Joyous news indeed.
The historic Notre Dame cathedral will see its first Mass celebrated since almost being destroyed in a fire on April 15th of this year.
Notre-Dame Cathedral has announced it will celebrate its first Mass on June 15, two months after a fire damaged the iconic French church.
The cathedral’s rector, Mgr Patrick Chauvet, said the cathedral will be celebrating the anniversary of its dedication, the consecration of the altar, which is traditionally celebrated on June 16 every year.
“It is very important to be able to make the world aware that the role of the cathedral is to show the glory of God,” Chauvet told La Croix International. “Celebrating the Eucharist on that day, even in very small groups, will be the sign of this glory and grace.”

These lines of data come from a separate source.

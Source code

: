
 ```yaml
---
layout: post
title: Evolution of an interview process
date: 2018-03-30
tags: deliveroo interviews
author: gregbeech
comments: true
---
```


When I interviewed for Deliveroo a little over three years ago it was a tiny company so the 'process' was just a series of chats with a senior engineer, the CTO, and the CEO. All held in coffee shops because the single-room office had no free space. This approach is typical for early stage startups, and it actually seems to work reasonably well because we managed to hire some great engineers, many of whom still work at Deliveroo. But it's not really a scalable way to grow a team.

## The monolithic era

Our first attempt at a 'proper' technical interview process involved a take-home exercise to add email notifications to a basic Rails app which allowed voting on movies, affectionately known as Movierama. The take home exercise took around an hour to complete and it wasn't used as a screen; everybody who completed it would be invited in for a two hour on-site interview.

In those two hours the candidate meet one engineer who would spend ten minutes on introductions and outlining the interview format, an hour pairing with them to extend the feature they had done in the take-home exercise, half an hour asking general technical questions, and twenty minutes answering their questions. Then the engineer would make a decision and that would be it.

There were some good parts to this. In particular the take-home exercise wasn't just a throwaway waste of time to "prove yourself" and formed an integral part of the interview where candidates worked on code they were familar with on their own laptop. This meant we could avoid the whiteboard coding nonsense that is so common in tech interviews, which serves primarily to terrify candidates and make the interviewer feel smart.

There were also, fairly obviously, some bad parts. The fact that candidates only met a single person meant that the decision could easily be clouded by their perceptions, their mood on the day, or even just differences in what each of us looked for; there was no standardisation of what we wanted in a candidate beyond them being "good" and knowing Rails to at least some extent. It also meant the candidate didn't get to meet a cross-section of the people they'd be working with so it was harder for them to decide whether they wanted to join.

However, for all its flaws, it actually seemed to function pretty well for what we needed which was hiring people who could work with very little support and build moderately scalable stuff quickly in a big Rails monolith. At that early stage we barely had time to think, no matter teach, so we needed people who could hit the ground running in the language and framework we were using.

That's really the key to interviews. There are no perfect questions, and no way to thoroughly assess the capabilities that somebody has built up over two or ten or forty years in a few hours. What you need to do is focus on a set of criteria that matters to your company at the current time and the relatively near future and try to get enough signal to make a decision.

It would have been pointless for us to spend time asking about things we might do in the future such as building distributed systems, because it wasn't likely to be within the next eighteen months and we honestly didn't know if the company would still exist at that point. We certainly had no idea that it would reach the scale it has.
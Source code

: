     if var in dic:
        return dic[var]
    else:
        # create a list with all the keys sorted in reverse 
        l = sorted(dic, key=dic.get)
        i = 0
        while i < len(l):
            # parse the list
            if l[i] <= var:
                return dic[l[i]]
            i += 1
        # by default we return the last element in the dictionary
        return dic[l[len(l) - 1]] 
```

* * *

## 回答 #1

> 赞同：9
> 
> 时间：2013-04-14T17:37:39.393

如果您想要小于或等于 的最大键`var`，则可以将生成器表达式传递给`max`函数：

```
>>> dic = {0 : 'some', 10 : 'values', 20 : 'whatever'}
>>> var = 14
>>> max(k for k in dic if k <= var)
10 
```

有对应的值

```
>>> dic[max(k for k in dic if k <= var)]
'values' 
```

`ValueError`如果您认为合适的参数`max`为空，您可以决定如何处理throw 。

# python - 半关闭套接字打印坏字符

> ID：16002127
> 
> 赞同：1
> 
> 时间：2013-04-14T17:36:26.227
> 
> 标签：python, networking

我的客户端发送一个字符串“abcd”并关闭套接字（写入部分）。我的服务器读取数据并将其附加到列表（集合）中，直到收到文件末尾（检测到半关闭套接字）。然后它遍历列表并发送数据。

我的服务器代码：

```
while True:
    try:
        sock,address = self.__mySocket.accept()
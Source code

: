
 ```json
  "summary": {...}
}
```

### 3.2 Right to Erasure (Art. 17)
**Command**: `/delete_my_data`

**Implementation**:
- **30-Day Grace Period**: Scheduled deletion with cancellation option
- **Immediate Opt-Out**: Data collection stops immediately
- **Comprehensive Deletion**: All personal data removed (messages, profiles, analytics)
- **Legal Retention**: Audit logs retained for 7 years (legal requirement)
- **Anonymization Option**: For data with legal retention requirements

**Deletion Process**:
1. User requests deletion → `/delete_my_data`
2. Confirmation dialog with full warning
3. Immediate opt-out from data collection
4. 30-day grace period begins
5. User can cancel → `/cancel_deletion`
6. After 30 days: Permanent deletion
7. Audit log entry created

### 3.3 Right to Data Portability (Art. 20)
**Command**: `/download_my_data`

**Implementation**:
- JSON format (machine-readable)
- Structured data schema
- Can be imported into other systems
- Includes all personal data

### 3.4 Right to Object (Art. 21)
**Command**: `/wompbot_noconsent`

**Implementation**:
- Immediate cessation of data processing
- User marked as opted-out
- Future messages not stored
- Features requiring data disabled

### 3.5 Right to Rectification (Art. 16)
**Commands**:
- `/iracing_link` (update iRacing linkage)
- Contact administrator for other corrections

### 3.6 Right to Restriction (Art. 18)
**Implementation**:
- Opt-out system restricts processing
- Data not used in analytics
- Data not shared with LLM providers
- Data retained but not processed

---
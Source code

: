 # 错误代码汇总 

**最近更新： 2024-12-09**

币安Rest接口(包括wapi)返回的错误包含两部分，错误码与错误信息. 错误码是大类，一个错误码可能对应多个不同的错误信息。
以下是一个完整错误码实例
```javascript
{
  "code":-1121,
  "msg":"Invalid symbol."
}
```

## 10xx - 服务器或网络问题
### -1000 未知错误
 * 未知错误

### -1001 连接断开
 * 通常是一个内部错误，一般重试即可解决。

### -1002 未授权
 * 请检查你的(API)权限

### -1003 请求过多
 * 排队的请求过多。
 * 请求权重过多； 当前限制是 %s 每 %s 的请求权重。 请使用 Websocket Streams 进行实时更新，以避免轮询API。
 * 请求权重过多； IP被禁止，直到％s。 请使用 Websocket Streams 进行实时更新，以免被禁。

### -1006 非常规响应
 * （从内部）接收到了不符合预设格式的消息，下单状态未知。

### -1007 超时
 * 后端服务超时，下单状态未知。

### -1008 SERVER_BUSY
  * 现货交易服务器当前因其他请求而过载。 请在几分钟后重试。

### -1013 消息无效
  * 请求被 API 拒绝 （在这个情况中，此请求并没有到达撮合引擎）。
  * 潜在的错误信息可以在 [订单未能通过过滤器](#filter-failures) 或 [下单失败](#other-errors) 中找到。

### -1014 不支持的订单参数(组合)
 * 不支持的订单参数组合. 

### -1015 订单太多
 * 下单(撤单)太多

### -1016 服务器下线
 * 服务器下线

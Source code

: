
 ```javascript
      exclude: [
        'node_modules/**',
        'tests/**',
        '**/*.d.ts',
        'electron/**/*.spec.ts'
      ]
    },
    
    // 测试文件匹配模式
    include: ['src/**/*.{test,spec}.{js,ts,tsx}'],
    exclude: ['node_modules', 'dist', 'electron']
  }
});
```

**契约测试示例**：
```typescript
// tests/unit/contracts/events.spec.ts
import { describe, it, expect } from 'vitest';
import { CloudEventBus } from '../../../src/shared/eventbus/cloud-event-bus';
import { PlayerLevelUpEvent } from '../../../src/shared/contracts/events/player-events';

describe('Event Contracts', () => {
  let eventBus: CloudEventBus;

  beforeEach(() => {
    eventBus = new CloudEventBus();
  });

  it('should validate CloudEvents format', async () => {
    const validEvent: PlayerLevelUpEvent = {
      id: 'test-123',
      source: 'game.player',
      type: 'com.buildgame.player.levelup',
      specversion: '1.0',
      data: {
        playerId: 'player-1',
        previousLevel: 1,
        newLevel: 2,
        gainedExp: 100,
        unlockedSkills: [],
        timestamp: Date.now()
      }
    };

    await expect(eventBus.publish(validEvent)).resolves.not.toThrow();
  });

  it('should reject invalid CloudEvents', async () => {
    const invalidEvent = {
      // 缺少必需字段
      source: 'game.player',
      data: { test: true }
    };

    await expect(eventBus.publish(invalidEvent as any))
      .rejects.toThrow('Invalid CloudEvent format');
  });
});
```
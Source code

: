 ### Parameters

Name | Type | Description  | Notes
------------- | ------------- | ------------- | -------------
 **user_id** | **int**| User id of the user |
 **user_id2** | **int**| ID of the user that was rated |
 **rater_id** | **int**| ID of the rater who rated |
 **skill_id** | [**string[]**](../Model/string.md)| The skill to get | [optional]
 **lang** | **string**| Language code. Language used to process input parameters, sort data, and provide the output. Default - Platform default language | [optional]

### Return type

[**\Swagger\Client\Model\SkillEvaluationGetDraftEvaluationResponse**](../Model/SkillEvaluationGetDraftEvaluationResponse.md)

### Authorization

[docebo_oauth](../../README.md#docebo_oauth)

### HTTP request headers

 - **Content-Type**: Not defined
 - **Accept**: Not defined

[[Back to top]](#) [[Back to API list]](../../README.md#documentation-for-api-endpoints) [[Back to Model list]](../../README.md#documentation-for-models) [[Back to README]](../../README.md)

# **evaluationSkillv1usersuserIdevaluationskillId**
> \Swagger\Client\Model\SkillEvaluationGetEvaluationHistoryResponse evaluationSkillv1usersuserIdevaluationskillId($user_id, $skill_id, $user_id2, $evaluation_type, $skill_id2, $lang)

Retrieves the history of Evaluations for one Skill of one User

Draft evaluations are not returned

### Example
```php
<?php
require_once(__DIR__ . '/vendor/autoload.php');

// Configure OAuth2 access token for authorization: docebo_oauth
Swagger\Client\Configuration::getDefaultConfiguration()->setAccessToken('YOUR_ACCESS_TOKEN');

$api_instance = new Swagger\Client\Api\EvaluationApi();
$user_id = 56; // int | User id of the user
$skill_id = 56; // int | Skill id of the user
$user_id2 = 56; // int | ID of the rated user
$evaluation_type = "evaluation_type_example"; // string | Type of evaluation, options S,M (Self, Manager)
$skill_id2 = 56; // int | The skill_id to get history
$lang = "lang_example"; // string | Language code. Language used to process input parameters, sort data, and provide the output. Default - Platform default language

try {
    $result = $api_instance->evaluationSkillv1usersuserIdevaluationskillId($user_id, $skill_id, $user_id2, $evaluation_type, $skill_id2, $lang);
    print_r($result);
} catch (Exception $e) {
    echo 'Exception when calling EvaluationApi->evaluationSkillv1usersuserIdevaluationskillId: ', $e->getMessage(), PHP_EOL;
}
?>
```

The Mass will be celebrated by the Archbishop of Paris for a small group of twenty people or so, all of whom will be required to wear hard hats while in the damaged church.
The Mass will be televised and should provide a bit of respite and unity in what has become a contentious restoration effort.
A battle is raging between politicians who want Notre Dame to have a modern face lift along with its restoration and those who want the cathedral returned to its original look.
The French Senate is in the latter camp, and passed a bill last month that says Notre Dame must be restored to “last known visual state.” The bill has not become law.
President Emanuel Macron has stated that the cathedral’s restoration should feature a “a contemporary architectural gesture” and Prime Minister Édouard Philippe launched a competition among architects for a new design. The first submission to the competition was truly horrendous.
Whichever path is chosen, France hopes to have the restoration project complete by the time Paris hosts the 2024 Olympics.